III
Tutti erano assai inquieti nel fondaco. Perché la signora Maddalena si era chiusa nello scrittoio con Giacomino? Come mai?
Di solito, quando andava in bestia, strillava come un’anima dannata, anche davanti alla gente, e quella volta non si udiva nemmeno la sua voce!…
– Dio, Dio, Dio! Che cosa gli farà? – gemeva la signorina Cammilla, e diventava pallida pensando a Giacomino. – Che cosa gli dirà? Che cosa gli farà confessare? – pensava alla sua volta il signor Daniele, più stralunato, più arruffato, più giallo che mai, sbirciando alla sfuggita l’uscio del casotto, dove la sua signora si era chiusa col figliuolo.
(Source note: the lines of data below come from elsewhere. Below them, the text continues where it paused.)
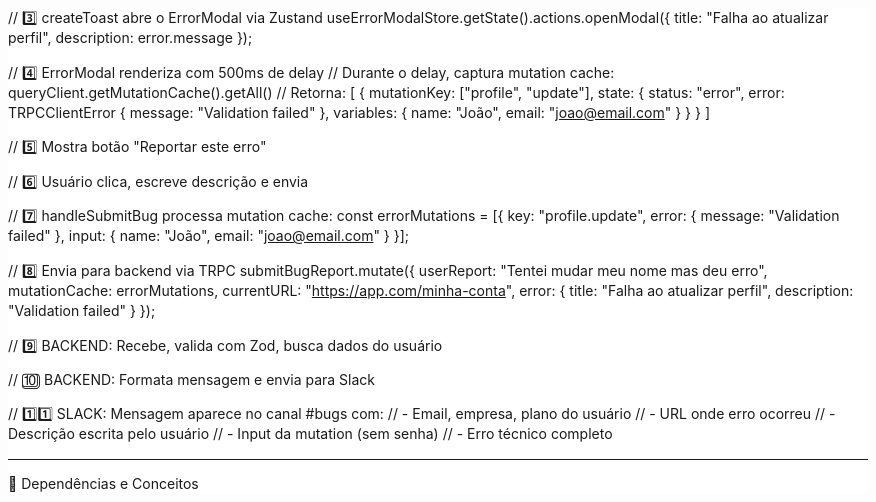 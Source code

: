   // 3️⃣ createToast abre o ErrorModal via Zustand
  useErrorModalStore.getState().actions.openModal({
    title: "Falha ao atualizar perfil",
    description: error.message
  });

  // 4️⃣ ErrorModal renderiza com 500ms de delay
  // Durante o delay, captura mutation cache:
  queryClient.getMutationCache().getAll()
  // Retorna:
  [
    {
      mutationKey: ["profile", "update"],
      state: {
        status: "error",
        error: TRPCClientError { message: "Validation failed" },
        variables: { name: "João", email: "joao@email.com" }
      }
    }
  ]

  // 5️⃣ Mostra botão "Reportar este erro"

  // 6️⃣ Usuário clica, escreve descrição e envia

  // 7️⃣ handleSubmitBug processa mutation cache:
  const errorMutations = [{
    key: "profile.update",
    error: { message: "Validation failed" },
    input: { name: "João", email: "joao@email.com" }
  }];

  // 8️⃣ Envia para backend via TRPC
  submitBugReport.mutate({
    userReport: "Tentei mudar meu nome mas deu erro",
    mutationCache: errorMutations,
    currentURL: "https://app.com/minha-conta",
    error: {
      title: "Falha ao atualizar perfil",
      description: "Validation failed"
    }
  });

  // 9️⃣ BACKEND: Recebe, valida com Zod, busca dados do usuário

  // 🔟 BACKEND: Formata mensagem e envia para Slack

  // 1️⃣1️⃣ SLACK: Mensagem aparece no canal #bugs com:
  // - Email, empresa, plano do usuário
  // - URL onde erro ocorreu
  // - Descrição escrita pelo usuário
  // - Input da mutation (sem senha)
  // - Erro técnico completo

  ---
  🧩 Dependências e Conceitos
Pure la Cammilla si consolava un poco quando Gian Maria e Temistocle rispondevano con un’alzata di spalle che quell’altro non aveva paura di nessuno e avrebbe saputo difendersi. Il signor Daniele invece si sentiva sempre più scombussolato e sgomento, sbagliava nel far le somme, gli tremava la mano nel pesare, non capiva più niente.
E aveva ben ragione di essere inquieto; stava peggio lui di Giacomino: l’aveva fatta più grossa.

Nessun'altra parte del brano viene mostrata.